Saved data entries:

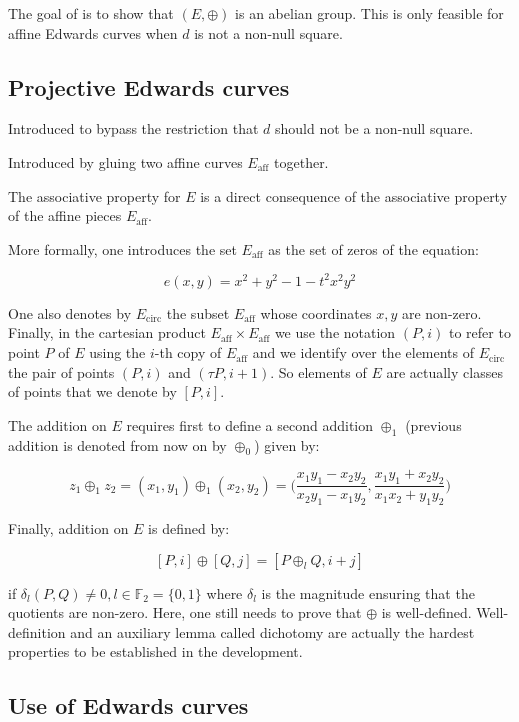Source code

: The goal of \cite{hales2016group} is to show that $(E,\oplus)$ is an abelian group. This is only feasible for affine Edwards curves when $d$ is not a non-null square.

\subsection{Projective Edwards curves}

Introduced to bypass the restriction that $d$ should not be a non-null square. 

Introduced by gluing two affine curves $E_{\text{aff}}$ together. 

The associative property for $E$ is a direct consequence of the associative property of the affine pieces $E_{\text{aff}}$.

More formally, one introduces the set $E_{\text{aff}}$ as the set of zeros of the equation:

$$e(x,y) = x^2 + y^2 - 1 - t^2 x^2 y^2$$

One also denotes by $E_{\text{circ}}$ the subset $E_{\text{aff}}$ whose coordinates $x,y$ are non-zero. Finally, in the cartesian product $E_{\text{aff}} \times E_{\text{aff}}$ we use the notation $(P,i)$ to refer to point $P$ of $E$ using the $i$-th copy of $E_{\text{aff}}$ and we identify over the elements of $E_{\text{circ}}$ the pair of points $(P,i)$ and $(\tau P, i+1)$. So elements of $E$ are actually classes of points that we denote by $[P,i]$.

The addition on $E$ requires first to define a second addition $\oplus_1$ (previous addition is denoted from now on by $\oplus_0$) given by:

$$z_1 \oplus_1 z_2 = (x_1,y_1) \oplus_1 (x_2,y_2) = \Big(\frac{x_1y_1-x_2y_2}{x_2y_1 - x_1y_2},\frac{x_1y_1+x_2 y_2}{x_1 x_2 + y_1y_2}\Big)$$

Finally, addition on $E$ is defined by:

$$[P,i] \oplus [Q,j] = [P \oplus_l Q, i+j]$$

if $\delta_l(P,Q) \neq 0, l \in \mathbb{F}_2 = \{0,1\}$ where $\delta_l$ is the magnitude ensuring that the quotients are non-zero. Here, one still needs to prove that $\oplus$ is well-defined. Well-definition and an auxiliary lemma called dichotomy are actually the hardest properties to be established in the development. 

\subsection{Use of Edwards curves}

== EXERCISE ==
Where a picture appears, omit it; otherwise reproduce each line above from the first to the one with "t^2 x^2 y^2$$", inclusive.

== TASK OUTPUT ==
Source code

: The goal of \cite{hales2016group} is to show that $(E,\oplus)$ is an abelian group. This is only feasible for affine Edwards curves when $d$ is not a non-null square.

\subsection{Projective Edwards curves}

Introduced to bypass the restriction that $d$ should not be a non-null square. 

Introduced by gluing two affine curves $E_{\text{aff}}$ together. 

The associative property for $E$ is a direct consequence of the associative property of the affine pieces $E_{\text{aff}}$.

More formally, one introduces the set $E_{\text{aff}}$ as the set of zeros of the equation:

$$e(x,y) = x^2 + y^2 - 1 - t^2 x^2 y^2$$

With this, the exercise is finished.